Once exclusively confined to the conjectural practices of armchair philosophers and seers, the notion of ‘speculation’ is now increasingly present as an approach signalling toward uncertain or possible futures. Not only does it characterise some of the practices performed in financial markets that are now thought to be partially culpable for the current contemporary socio-economic crisis, it is also an important operator in the many forecasting techniques that organise the social (e.g. risk analysis and predictive genomics). Furthermore, speculation is also becoming a theoretical preoccupation that is part of developments in disciplines as varied as continental, pragmatist and process approaches to philosophy, art and design, fiction and literary theory, as well as media studies. For the social sciences, the ‘speculative’ is being taken up as a practico-theoretical approach to reconceptualising problems and seeking more imaginative propositions. In other words, speculation acts as a means for asking more inventive questions.

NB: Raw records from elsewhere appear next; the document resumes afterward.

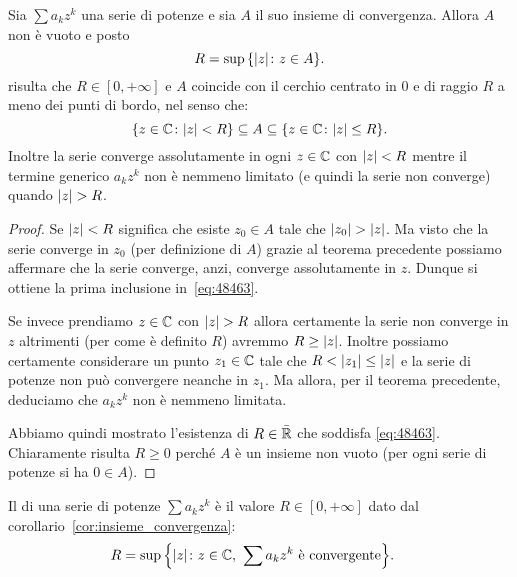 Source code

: \begin{corollary}%
\mymark{**}
\label{cor:insieme_convergenza}%
Sia $\sum a_k z^k$ una serie di potenze e sia $A$ il suo insieme di convergenza.
Allora $A$ non è vuoto e posto
\[
  R= \sup {\left\{ {\left|z\right|}\colon z\in A \right\}}.
\]
risulta che $R\in[0,+\infty]$ e $A$ coincide con il cerchio centrato in $0$
e di raggio $R$ a meno dei punti di bordo, nel senso che:
\begin{equation}\label{eq:48463}
   {\left\{ z\in {\mathbb C}\colon {\left|z\right|} < R \right\}}
   \subseteq A
   \subseteq {\left\{ z\in {\mathbb C}\colon {\left|z\right|}\le R \right\}}.
\end{equation}
Inoltre la serie converge assolutamente in ogni $z\in {\mathbb C}$ con ${\left|z\right|}<R$
mentre
il termine generico $a_k z^k$ non è nemmeno limitato (e quindi la serie non converge)
quando ${\left|z\right|}>R$.
\end{corollary}
%
\begin{proof}
Se ${\left|z\right|}<R$ significa che esiste $z_0\in A$ tale che ${\left|z_0\right|} > {\left|z\right|}$.
Ma visto che la serie converge in $z_0$ (per definizione di $A$) grazie al teorema
precedente possiamo affermare che la serie converge, anzi, converge assolutamente
in $z$. Dunque si ottiene la prima inclusione in~\eqref{eq:48463}.

Se invece prendiamo $z\in {\mathbb C}$ con ${\left|z\right|}>R$ allora
certamente la serie non converge in $z$ altrimenti (per come è definito $R$)
avremmo $R\ge {\left|z\right|}$.
Inoltre possiamo certamente considerare un punto $z_1\in{\mathbb C}$
tale che $R < {\left|z_1\right|} \le {\left|z\right|}$ e la serie
di potenze non può convergere neanche in $z_1$.
Ma allora, per il teorema precedente,
deduciamo che $a_k z^k$ non è nemmeno limitata.

Abbiamo quindi mostrato l'esistenza di $R\in \bar {{\mathbb R}}$ che soddisfa \eqref{eq:48463}.
Chiaramente risulta $R\ge 0$ perché $A$ è un insieme non vuoto
(per ogni serie di potenze si ha $0\in A$).
\end{proof}

\begin{definition}
\mymark{**}
Il  di una serie di potenze $\sum a_k z^k$
è il valore $R\in[0,+\infty]$
dato dal corollario~\ref{cor:insieme_convergenza}:
\begin{align*}
  R &= \sup {\left\{ {\left|z\right|}\colon z\in {\mathbb C},\ \sum a_k z^k \text{ è convergente} \right\}}.
\end{align*}
\end{definition}

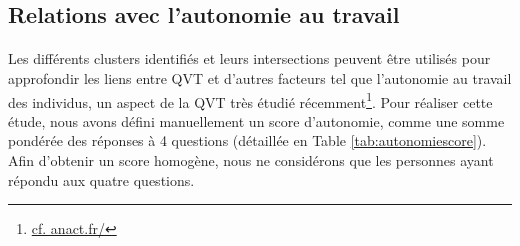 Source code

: \documentclass[11pt,fleqn,openany,frenchb]{book} %
\def\NOTE#1{\footnote{MS : #1}}
\begin{document}
\subsection{Relations avec l'autonomie au travail}
\paragraph{}
Les différents clusters identifiés et leurs intersections peuvent être utilisés pour approfondir les liens entre QVT et d'autres facteurs tel que l'autonomie au travail des individus, un aspect de la QVT très étudié récemment\footnote{\href{https://www.anact.fr/management-du-travail-la-methode-anact}{cf. anact.fr/}}.%
Pour réaliser cette étude, nous avons défini manuellement un score d'autonomie, comme une somme pondérée des réponses à 4 questions (détaillée en Table \ref{tab:autonomiescore}). Afin d'obtenir un score homogène, nous ne considérons que les personnes ayant répondu aux quatre questions. 
\end{document}
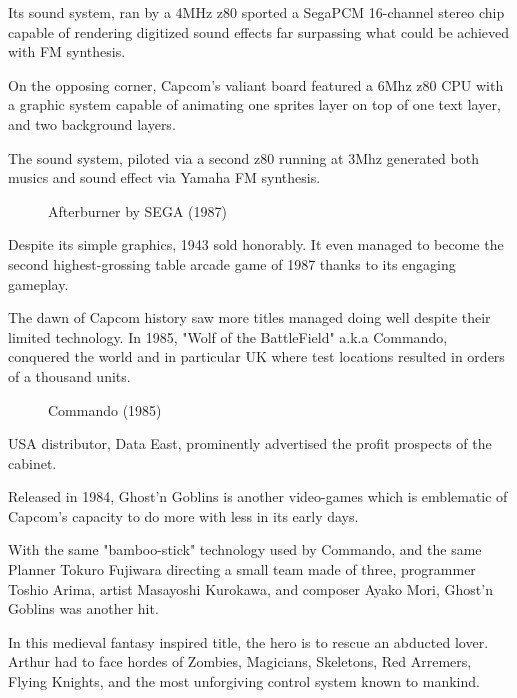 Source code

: Its sound system, ran by a 4MHz z80 sported a SegaPCM 16-channel stereo chip capable of rendering digitized sound effects far surpassing what could be achieved with FM synthesis.

On the opposing corner, Capcom's valiant board featured a 6Mhz z80 CPU with a graphic system capable of animating one sprites layer on top of one text layer, and two background layers. 

The sound system, piloted via a second z80 running at 3Mhz generated both musics and sound effect via Yamaha FM synthesis.




\begin{figure}[H]
\caption*{Afterburner by SEGA (1987)}
\end{figure}

Despite its simple graphics, 1943 sold honorably. It even managed to become the second highest-grossing table arcade game of 1987 thanks to its engaging gameplay. 

The dawn of Capcom history saw more titles managed doing well despite their limited technology. In 1985, "Wolf of the BattleField" a.k.a Commando, conquered the world and in particular UK where test locations resulted in orders of a thousand units\cite{cgm4}.

\begin{figure}[H]
\caption*{Commando (1985)}
\end{figure}

USA distributor, Data East, prominently advertised the profit prospects of the cabinet.
\vfill



Released in 1984, Ghost'n Goblins is another video-games which is emblematic of Capcom's capacity to do more with less in its early days. 

With the same "bamboo-stick" technology used by Commando, and the same Planner Tokuro Fujiwara directing a small team made of three, programmer Toshio Arima, artist Masayoshi Kurokawa, and composer Ayako Mori, Ghost'n Goblins was another hit.

In this medieval fantasy inspired title, the hero is to rescue an abducted lover. Arthur had to face hordes of Zombies, Magicians, Skeletons, Red Arremers, Flying Knights, and the most unforgiving control system known to mankind.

As such, speculation is a notable response, or a set of responses, to dynamic and complex social phenomena that cannot be held, observed and acted upon without either the taking of risks or the experiencing of consequences. While it sometimes connotes an activity of anticipation and even exploitation of expectations, in other cases it denotes an investment in the real possibility of grasping alternate futures. Indeed, one of the threads that runs through the various engagements with the speculative is a renewed interest in the possibility of extracting from the present certain immanent potentialities that may be capable of opening up a transition into otherwise unlikely futures. Relatedly, speculation can also work as a particular way of engaging with the dynamic and transformative nature of ‘things’: to explore their situated and contingent characteristics as well as their capacities to affect and be affected.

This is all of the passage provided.